PROMPT -> Restate every record that follows, keeping it exact.

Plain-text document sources
↓↓↓
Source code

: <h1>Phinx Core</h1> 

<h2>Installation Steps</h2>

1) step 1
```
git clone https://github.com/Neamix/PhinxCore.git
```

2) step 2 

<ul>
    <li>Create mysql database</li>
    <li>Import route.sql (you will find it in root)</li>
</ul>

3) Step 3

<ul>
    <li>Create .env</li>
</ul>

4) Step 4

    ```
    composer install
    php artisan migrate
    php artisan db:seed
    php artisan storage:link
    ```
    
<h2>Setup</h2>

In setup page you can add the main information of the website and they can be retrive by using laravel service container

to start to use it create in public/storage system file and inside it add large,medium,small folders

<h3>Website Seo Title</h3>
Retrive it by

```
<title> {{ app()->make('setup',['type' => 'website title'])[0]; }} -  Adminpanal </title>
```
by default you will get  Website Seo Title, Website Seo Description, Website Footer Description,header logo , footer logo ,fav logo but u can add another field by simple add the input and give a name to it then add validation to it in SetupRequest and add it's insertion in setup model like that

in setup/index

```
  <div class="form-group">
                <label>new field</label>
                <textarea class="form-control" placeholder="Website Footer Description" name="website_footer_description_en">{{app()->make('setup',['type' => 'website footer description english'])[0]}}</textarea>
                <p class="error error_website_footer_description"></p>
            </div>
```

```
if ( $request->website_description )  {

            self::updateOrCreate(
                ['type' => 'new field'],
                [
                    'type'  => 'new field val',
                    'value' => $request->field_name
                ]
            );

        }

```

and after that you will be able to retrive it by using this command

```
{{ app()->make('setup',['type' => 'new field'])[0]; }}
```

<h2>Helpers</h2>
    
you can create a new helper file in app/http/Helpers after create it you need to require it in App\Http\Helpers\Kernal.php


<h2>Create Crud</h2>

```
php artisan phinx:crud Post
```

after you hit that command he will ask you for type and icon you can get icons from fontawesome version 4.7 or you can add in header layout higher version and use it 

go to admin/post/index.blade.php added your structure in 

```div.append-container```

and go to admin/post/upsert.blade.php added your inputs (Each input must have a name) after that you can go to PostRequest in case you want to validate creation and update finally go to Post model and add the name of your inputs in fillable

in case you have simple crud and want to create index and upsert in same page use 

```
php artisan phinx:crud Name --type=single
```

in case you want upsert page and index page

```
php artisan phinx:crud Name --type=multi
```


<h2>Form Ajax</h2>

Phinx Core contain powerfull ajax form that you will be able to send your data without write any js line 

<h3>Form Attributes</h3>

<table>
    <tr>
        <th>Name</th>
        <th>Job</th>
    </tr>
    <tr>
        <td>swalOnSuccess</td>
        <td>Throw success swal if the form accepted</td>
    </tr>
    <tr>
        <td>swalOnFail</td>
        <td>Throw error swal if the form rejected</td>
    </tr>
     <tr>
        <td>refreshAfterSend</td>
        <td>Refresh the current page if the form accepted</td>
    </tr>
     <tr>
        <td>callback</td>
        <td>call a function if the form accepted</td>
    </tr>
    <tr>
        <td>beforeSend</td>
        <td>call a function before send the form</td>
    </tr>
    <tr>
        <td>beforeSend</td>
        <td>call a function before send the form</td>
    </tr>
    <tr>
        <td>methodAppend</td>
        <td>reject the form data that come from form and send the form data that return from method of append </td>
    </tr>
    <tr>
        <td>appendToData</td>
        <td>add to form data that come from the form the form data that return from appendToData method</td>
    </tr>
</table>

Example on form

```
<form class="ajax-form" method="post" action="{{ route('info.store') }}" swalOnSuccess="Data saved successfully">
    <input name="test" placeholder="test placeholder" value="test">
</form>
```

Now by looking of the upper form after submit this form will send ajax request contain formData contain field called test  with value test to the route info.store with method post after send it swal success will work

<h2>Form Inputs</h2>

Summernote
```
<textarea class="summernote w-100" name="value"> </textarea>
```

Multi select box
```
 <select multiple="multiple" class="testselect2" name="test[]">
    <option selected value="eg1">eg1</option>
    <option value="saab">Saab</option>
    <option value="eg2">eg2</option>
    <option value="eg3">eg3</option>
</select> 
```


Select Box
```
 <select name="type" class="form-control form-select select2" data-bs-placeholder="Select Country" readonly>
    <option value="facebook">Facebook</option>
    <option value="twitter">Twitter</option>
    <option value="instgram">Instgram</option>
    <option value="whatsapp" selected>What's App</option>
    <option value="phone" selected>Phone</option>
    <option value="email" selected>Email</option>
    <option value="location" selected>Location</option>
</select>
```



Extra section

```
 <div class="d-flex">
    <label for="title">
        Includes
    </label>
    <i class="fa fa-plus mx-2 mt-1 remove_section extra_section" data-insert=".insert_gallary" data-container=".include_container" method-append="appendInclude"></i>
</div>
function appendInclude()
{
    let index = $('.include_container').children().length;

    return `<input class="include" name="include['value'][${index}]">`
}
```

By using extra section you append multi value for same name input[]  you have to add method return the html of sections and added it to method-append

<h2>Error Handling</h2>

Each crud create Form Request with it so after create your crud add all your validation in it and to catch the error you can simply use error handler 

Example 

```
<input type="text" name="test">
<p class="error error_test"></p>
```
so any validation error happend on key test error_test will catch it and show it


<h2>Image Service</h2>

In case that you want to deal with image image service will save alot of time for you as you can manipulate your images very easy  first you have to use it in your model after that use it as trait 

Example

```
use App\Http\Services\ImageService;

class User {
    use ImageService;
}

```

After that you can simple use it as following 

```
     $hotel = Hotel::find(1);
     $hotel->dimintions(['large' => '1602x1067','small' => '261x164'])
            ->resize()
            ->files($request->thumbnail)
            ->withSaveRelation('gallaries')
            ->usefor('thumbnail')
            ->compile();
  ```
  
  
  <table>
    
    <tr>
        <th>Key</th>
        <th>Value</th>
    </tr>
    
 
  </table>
↑↑↑
WORKED SOLUTION ->
Source code

: <h1>Phinx Core</h1> 

<h2>Installation Steps</h2>

1) step 1
```
git clone https://github.com/Neamix/PhinxCore.git
```

2) step 2 

<ul>
    <li>Create mysql database</li>
    <li>Import route.sql (you will find it in root)</li>
</ul>

3) Step 3

<ul>
    <li>Create .env</li>
</ul>

4) Step 4

    ```
    composer install
    php artisan migrate
    php artisan db:seed
    php artisan storage:link
    ```
    
<h2>Setup</h2>

In setup page you can add the main information of the website and they can be retrive by using laravel service container

to start to use it create in public/storage system file and inside it add large,medium,small folders

<h3>Website Seo Title</h3>
Retrive it by

```
<title> {{ app()->make('setup',['type' => 'website title'])[0]; }} -  Adminpanal </title>
```
by default you will get  Website Seo Title, Website Seo Description, Website Footer Description,header logo , footer logo ,fav logo but u can add another field by simple add the input and give a name to it then add validation to it in SetupRequest and add it's insertion in setup model like that

in setup/index

```
  <div class="form-group">
                <label>new field</label>
                <textarea class="form-control" placeholder="Website Footer Description" name="website_footer_description_en">{{app()->make('setup',['type' => 'website footer description english'])[0]}}</textarea>
                <p class="error error_website_footer_description"></p>
            </div>
```

```
if ( $request->website_description )  {

            self::updateOrCreate(
                ['type' => 'new field'],
                [
                    'type'  => 'new field val',
                    'value' => $request->field_name
                ]
            );

        }

```

and after that you will be able to retrive it by using this command

```
{{ app()->make('setup',['type' => 'new field'])[0]; }}
```

<h2>Helpers</h2>
    
you can create a new helper file in app/http/Helpers after create it you need to require it in App\Http\Helpers\Kernal.php


<h2>Create Crud</h2>

```
php artisan phinx:crud Post
```

after you hit that command he will ask you for type and icon you can get icons from fontawesome version 4.7 or you can add in header layout higher version and use it 

go to admin/post/index.blade.php added your structure in 

```div.append-container```

and go to admin/post/upsert.blade.php added your inputs (Each input must have a name) after that you can go to PostRequest in case you want to validate creation and update finally go to Post model and add the name of your inputs in fillable

in case you have simple crud and want to create index and upsert in same page use 

```
php artisan phinx:crud Name --type=single
```

in case you want upsert page and index page

```
php artisan phinx:crud Name --type=multi
```


<h2>Form Ajax</h2>

Phinx Core contain powerfull ajax form that you will be able to send your data without write any js line 

<h3>Form Attributes</h3>

<table>
    <tr>
        <th>Name</th>
        <th>Job</th>
    </tr>
    <tr>
        <td>swalOnSuccess</td>
        <td>Throw success swal if the form accepted</td>
    </tr>
    <tr>
        <td>swalOnFail</td>
        <td>Throw error swal if the form rejected</td>
    </tr>
     <tr>
        <td>refreshAfterSend</td>
        <td>Refresh the current page if the form accepted</td>
    </tr>
     <tr>
        <td>callback</td>
        <td>call a function if the form accepted</td>
    </tr>
    <tr>
        <td>beforeSend</td>
        <td>call a function before send the form</td>
    </tr>
    <tr>
        <td>beforeSend</td>
        <td>call a function before send the form</td>
    </tr>
    <tr>
        <td>methodAppend</td>
        <td>reject the form data that come from form and send the form data that return from method of append </td>
    </tr>
    <tr>
        <td>appendToData</td>
        <td>add to form data that come from the form the form data that return from appendToData method</td>
    </tr>
</table>

Example on form

```
<form class="ajax-form" method="post" action="{{ route('info.store') }}" swalOnSuccess="Data saved successfully">
    <input name="test" placeholder="test placeholder" value="test">
</form>
```

Now by looking of the upper form after submit this form will send ajax request contain formData contain field called test  with value test to the route info.store with method post after send it swal success will work

<h2>Form Inputs</h2>

Summernote
```
<textarea class="summernote w-100" name="value"> </textarea>
```

Multi select box
```
 <select multiple="multiple" class="testselect2" name="test[]">
    <option selected value="eg1">eg1</option>
    <option value="saab">Saab</option>
    <option value="eg2">eg2</option>
    <option value="eg3">eg3</option>
</select> 
```


Select Box
```
 <select name="type" class="form-control form-select select2" data-bs-placeholder="Select Country" readonly>
    <option value="facebook">Facebook</option>
    <option value="twitter">Twitter</option>
    <option value="instgram">Instgram</option>
    <option value="whatsapp" selected>What's App</option>
    <option value="phone" selected>Phone</option>
    <option value="email" selected>Email</option>
    <option value="location" selected>Location</option>
</select>
```



Extra section

```
 <div class="d-flex">
    <label for="title">
        Includes
    </label>
    <i class="fa fa-plus mx-2 mt-1 remove_section extra_section" data-insert=".insert_gallary" data-container=".include_container" method-append="appendInclude"></i>
</div>
function appendInclude()
{
    let index = $('.include_container').children().length;

    return `<input class="include" name="include['value'][${index}]">`
}
```

By using extra section you append multi value for same name input[]  you have to add method return the html of sections and added it to method-append

<h2>Error Handling</h2>

Each crud create Form Request with it so after create your crud add all your validation in it and to catch the error you can simply use error handler 

Example 

```
<input type="text" name="test">
<p class="error error_test"></p>
```
so any validation error happend on key test error_test will catch it and show it


<h2>Image Service</h2>

In case that you want to deal with image image service will save alot of time for you as you can manipulate your images very easy  first you have to use it in your model after that use it as trait 

Example

```
use App\Http\Services\ImageService;

class User {
    use ImageService;
}

```

After that you can simple use it as following 

```
     $hotel = Hotel::find(1);
     $hotel->dimintions(['large' => '1602x1067','small' => '261x164'])
            ->resize()
            ->files($request->thumbnail)
            ->withSaveRelation('gallaries')
            ->usefor('thumbnail')
            ->compile();
  ```
  
  
  <table>
    
    <tr>
        <th>Key</th>
        <th>Value</th>
    </tr>
    
 
  </table>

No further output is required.